The thing of it is, I agree. We are in a place, the university, where we are attempting to teach a language. This language is standardized for more efficient performance on the part of both reader and writer.
“In addition to controlled behavior, controlled speech was another important way in which whites could distinguish themselves as morally different from Blacks” (71).

Why is it that people assume that language correction correlates with a feeling of superiority and morality? If I cannot understand you, we do not communicate. Race notwithstanding.

“The similarities between emotional and linguistic schooling are telling. Both are a set of skills that ‘normal’ children develop to succeed in life—in the schoolyard and later in the workplace” (72).

“These historical and contemporary examples demonstrate that the schooling of language and the schooling of emotion are never far apart” (72).
“Jane Hill demonstrates that ‘language panics are not really about language. Instead, they are about race. . .” (73).

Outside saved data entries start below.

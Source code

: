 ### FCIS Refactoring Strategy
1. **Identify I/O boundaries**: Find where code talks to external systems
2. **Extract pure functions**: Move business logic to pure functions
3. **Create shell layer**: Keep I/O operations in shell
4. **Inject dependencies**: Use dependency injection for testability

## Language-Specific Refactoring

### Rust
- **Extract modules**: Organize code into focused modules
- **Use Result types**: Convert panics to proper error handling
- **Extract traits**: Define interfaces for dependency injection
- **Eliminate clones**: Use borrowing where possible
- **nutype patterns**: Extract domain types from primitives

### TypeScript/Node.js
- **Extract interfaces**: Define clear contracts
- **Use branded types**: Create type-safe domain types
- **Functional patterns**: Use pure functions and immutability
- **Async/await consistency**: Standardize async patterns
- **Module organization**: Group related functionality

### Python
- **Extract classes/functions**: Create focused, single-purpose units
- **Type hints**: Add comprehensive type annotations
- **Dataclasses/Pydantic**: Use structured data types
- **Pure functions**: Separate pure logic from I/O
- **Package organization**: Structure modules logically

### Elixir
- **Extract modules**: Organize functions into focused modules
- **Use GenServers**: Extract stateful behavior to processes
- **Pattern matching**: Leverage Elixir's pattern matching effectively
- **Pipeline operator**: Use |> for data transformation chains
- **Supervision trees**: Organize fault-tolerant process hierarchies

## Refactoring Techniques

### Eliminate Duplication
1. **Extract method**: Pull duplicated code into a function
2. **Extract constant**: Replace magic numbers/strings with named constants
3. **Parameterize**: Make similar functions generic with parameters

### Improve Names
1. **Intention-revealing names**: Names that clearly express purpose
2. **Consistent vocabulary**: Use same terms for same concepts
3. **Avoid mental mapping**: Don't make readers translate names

I don’t care how people speak—outside the college classroom. Even inside the classroom when they are just talking. Language takes precedence when the conversation is meant to be academic in nature and not casual communication between friends or acquaintances. Can I not have it this way without being considered racist? Just out of curiosity, what would have happened if I’d have submitted my writing sample with the GRE in Ozarkian normal?

“Emotion is a powerful technology that connects language, morality, and order, producing a highly racialized sense of self” (79).

Farrydiddles. I’m the one that this article is pointing fingers at. I’m the person who expects papers to be turned in in an appropriate collegiate form of Englisih. I’m also the one who will correct how my students speak in the classroom. Why? Because I believe that if we are to promote an academic style of writing, and why else would we teach composition, then we should do so. I do not do this with malice, and I certainly do not “cut down” my students’ use of localized language. What I say to them is that “This is an English class. We want to learn how to write in a way that is efficient and effective across the board in an academic setting. It is not a matter of race, but a matter of language difference. What would have happened had I gone into a Spanish or German classroom and simply learned some of the language, but reserved the rest for my own interpretation? Adding English words where I felt it was more my own upbringing? I’d not have passed the course.